*Task prompt*: Retype all of the data without changing a single word.

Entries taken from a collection
══════════

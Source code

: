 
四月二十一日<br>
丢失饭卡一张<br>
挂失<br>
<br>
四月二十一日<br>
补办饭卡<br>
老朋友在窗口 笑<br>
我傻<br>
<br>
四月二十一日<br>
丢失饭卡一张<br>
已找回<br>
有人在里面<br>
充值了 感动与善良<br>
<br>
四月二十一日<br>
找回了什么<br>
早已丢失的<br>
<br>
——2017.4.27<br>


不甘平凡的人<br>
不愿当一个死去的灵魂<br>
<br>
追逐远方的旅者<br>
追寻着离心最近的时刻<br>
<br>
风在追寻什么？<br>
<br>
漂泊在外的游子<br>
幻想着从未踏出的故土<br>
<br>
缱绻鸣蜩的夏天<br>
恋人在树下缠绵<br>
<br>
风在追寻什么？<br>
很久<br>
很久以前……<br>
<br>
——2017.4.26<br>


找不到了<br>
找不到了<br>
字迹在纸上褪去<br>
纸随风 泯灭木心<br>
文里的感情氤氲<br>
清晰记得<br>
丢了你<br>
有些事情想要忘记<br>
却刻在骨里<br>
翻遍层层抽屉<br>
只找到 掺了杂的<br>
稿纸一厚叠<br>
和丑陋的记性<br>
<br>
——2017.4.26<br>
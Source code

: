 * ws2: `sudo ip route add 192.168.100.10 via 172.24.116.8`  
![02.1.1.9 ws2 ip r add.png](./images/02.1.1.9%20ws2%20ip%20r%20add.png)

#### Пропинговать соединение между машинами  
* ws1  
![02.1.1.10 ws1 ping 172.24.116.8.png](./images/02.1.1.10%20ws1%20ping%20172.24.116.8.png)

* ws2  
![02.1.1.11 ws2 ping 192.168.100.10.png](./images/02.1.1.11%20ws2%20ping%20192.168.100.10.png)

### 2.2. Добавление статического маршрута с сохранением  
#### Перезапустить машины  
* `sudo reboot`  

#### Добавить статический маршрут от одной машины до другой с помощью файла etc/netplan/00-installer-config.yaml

══════════

*Response to the task*:
Source code

: 
四月二十一日<br>
丢失饭卡一张<br>
挂失<br>
<br>
四月二十一日<br>
补办饭卡<br>
老朋友在窗口 笑<br>
我傻<br>
<br>
四月二十一日<br>
丢失饭卡一张<br>
已找回<br>
有人在里面<br>
充值了 感动与善良<br>
<br>
四月二十一日<br>
找回了什么<br>
早已丢失的<br>
<br>
——2017.4.27<br>


不甘平凡的人<br>
不愿当一个死去的灵魂<br>
<br>
追逐远方的旅者<br>
追寻着离心最近的时刻<br>
<br>
风在追寻什么？<br>
<br>
漂泊在外的游子<br>
幻想着从未踏出的故土<br>
<br>
缱绻鸣蜩的夏天<br>
恋人在树下缠绵<br>
<br>
风在追寻什么？<br>
很久<br>
很久以前……<br>
<br>
——2017.4.26<br>


找不到了<br>
找不到了<br>
字迹在纸上褪去<br>
纸随风 泯灭木心<br>
文里的感情氤氲<br>
清晰记得<br>
丢了你<br>
有些事情想要忘记<br>
却刻在骨里<br>
翻遍层层抽屉<br>
只找到 掺了杂的<br>
稿纸一厚叠<br>
和丑陋的记性<br>
<br>
——2017.4.26<br>
Source code

: * ws2: `sudo ip route add 192.168.100.10 via 172.24.116.8`  
![02.1.1.9 ws2 ip r add.png](./images/02.1.1.9%20ws2%20ip%20r%20add.png)

#### Пропинговать соединение между машинами  
* ws1  
![02.1.1.10 ws1 ping 172.24.116.8.png](./images/02.1.1.10%20ws1%20ping%20172.24.116.8.png)

* ws2  
![02.1.1.11 ws2 ping 192.168.100.10.png](./images/02.1.1.11%20ws2%20ping%20192.168.100.10.png)

### 2.2. Добавление статического маршрута с сохранением  
#### Перезапустить машины  
* `sudo reboot`  

#### Добавить статический маршрут от одной машины до другой с помощью файла etc/netplan/00-installer-config.yaml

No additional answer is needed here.